Question

A horizontal spring is lying on a frictionless surface. One end of the spring is attached to a wall, and the other end is connected to a movable object. The spring and object are compressed by 0.060 m, released from rest, and subsequently oscillate back and forth with an angular frequency of 12 rad/s. What is the speed of the object at the instant when the spring is stretched by 0.045 m relative to its unstrained length?

Answer 1

Answer:

Velocity = 0.4762 m/s

Explanation:

Given the details for the simple harmonic motion from the question as:

Angular frequency, ω = 12 rad/s

Amplitude, A = 0.060 m

Displacement, y = 0.045 m

The initial Energy =  U  = (1/2) kA²    

where A is the amplitude and k is the spring constant.
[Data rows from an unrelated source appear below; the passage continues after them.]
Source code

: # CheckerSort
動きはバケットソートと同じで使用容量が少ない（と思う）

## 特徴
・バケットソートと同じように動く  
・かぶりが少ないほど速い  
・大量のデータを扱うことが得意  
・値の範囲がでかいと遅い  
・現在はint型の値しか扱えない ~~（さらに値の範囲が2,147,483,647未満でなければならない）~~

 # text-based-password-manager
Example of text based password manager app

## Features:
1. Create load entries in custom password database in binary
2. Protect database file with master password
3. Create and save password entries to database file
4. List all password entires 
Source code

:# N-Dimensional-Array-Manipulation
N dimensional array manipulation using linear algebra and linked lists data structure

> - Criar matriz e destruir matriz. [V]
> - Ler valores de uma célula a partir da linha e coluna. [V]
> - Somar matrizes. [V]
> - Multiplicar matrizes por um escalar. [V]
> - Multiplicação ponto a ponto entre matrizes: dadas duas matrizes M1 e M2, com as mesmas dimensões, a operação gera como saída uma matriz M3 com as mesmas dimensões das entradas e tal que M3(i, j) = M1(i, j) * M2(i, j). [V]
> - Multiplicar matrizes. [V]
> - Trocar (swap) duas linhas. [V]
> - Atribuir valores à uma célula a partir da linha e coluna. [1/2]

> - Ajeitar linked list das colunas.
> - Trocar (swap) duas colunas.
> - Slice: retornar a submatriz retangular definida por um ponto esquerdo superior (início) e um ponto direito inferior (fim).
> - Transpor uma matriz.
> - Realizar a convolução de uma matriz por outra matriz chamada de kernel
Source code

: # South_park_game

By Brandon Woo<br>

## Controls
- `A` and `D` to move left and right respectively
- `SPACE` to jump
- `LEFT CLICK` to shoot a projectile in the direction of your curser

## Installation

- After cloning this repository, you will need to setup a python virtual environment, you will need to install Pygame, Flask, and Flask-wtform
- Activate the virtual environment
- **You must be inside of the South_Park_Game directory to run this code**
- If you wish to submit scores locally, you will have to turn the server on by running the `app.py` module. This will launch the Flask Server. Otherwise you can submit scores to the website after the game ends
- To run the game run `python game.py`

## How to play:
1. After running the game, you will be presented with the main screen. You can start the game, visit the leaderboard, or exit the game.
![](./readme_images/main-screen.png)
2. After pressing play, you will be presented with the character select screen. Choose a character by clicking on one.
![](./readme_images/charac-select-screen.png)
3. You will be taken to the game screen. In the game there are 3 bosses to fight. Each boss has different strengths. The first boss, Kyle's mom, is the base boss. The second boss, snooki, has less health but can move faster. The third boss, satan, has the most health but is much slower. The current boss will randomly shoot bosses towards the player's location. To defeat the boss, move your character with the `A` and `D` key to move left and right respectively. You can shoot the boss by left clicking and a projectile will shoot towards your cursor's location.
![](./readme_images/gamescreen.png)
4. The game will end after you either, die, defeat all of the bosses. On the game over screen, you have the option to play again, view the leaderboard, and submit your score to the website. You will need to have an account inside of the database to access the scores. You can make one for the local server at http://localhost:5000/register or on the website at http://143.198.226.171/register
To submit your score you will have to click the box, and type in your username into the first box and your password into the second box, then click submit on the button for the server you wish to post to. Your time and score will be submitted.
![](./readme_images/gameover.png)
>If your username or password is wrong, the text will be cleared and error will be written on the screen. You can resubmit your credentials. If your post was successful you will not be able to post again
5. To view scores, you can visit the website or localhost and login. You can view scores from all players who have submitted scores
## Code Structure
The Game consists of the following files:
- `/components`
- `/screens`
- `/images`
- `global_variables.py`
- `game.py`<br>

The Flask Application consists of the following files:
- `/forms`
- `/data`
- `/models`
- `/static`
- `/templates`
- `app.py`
The final energy is potential and kinetic energy

   K + U =   (1/2) mv²   + (1/2) kx²  

where  x  is the displacement

m is the mass of the object

v is the speed of the object

Since energy is conservative. So, the final and initial energies are equal  as:

   (1/2) k A²   = (1/2) m v²   + (1/2) kx²  

Using,   ω² = k/m, we get:  

Velocity:

$v=\omega\times \sqrt{[ A^2 - y^2 ]}$

$v=\omega\times \sqrt{[ {0.06}^2 - {0.045}^2 ]}$

Velocity = 0.4762 m/s